It was a drastic change. The course was highly technical – we spent the first six months learning how to draw a cube! (a training in perspective) and rendering images in just light and dark using Chinese ink. After a time though, you really start perceiving very consciously and develop a refined understanding of what bits of visual information are important in order to translate what you see on to the page and how.

A lot of what my work currently deals with relates back to these fundamentals of image-making; using the skills I learnt to look closely at photographs and convert them into drawings. Introducing a manual element into the process of observation and perception somehow adds something more to the information an image holds, and I find that really interesting.

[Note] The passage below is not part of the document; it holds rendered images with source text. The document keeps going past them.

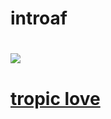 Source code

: # introaf

# ![](https://search.naver.com/search.naver?where=image&sm=tab_jum&ie=utf8&query=%EC%95%84%EC%9D%B4%EB%A6%B0#.jpg)

# [tropic love](https://www.youtube.com/watch?v=u6RJv7f__Mg)
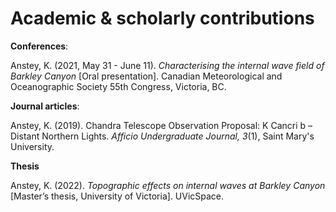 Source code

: # Academic &amp; scholarly contributions

**Conferences**:

Anstey, K. (2021, May 31 - June 11). _Characterising the internal wave field of Barkley Canyon_ [Oral presentation]. Canadian Meteorological and Oceanographic Society 55th Congress, Victoria, BC.

**Journal articles**:

Anstey, K. (2019). Chandra Telescope Observation Proposal: K Cancri b – Distant Northern Lights. *Afficio Undergraduate Journal, 3*(1), Saint Mary's University.

**Thesis**

Anstey, K. (2022). _Topographic effects on internal waves at Barkley Canyon_ [Master’s thesis, University of Victoria]. UVicSpace. 
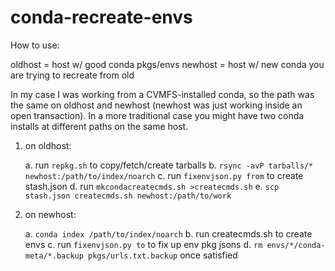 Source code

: conda-recreate-envs
===================

How to use:

oldhost = host w/ good conda pkgs/envs
newhost = host w/ new conda you are trying to recreate from old

In my case I was working from a CVMFS-installed conda, so the path was the same
on oldhost and newhost (newhost was just working inside an open transaction).
In a more traditional case you might have two conda installs at different paths
on the same host.

1. on oldhost:

    a. run `repkg.sh` to copy/fetch/create tarballs
    b. `rsync -avP tarballs/* newhost:/path/to/index/noarch`
    c. run `fixenvjson.py from` to create stash.json
    d. run `mkcondacreatecmds.sh >createcmds.sh`
    e. `scp stash.json createcmds.sh newhost:/path/to/work`

2. on newhost:

    a. `conda index /path/to/index/noarch`
    b. run createcmds.sh to create envs
    c. run `fixenvjson.py to` to fix up env pkg jsons
    d. `rm envs/*/conda-meta/*.backup pkgs/urls.txt.backup` once satisfied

My practice is also deeply affected by my upbringing in West Berlin during the 1970s. My dad was a member of the Marxist-Leninist party, and my mum was also involved. A lot of the stuff society is dealing with now actually feels very connected to that time. I think we’re once again at a point where it feels like something needs to change or happen. There’s a sense that we can’t go on like this anymore, and maybe a better world is possible. 

Lisa Wilkens - Why Work? Chinese Ink on Found Paper (2017)

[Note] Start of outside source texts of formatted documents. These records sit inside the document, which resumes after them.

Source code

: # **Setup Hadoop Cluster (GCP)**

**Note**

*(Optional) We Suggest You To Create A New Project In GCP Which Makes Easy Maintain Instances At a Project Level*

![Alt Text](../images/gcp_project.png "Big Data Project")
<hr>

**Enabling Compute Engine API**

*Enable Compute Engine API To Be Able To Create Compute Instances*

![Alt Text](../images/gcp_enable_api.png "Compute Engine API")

Lisa Wilkens - Why Work? Chinese Ink on Found Paper (2017)

SJ: Are you talking about what’s going on in Europe at the moment? A growing separatism and nationalism?

 LW: Yes, very much. I’ve read two really important books recently. One I think only exists in German so far, but its title translates as ‘Zone of Transition’ by Boris Buden; the other is Requiem for Communism by Charity Scribner. Both talk about how the fall of the Berlin Wall and the end of communism in that sense led to the complete take-over of capitalism and the erosion of the idea of society, the welfare state and any feeling of belonging, connection or shared experience. It relates back to Margret Thatcher’s claim: “There is no such thing as a society. There are individual men and women and there are families.” That’s it – no wider sense of community. I think we’re feeling the effects of that now; 30 years on.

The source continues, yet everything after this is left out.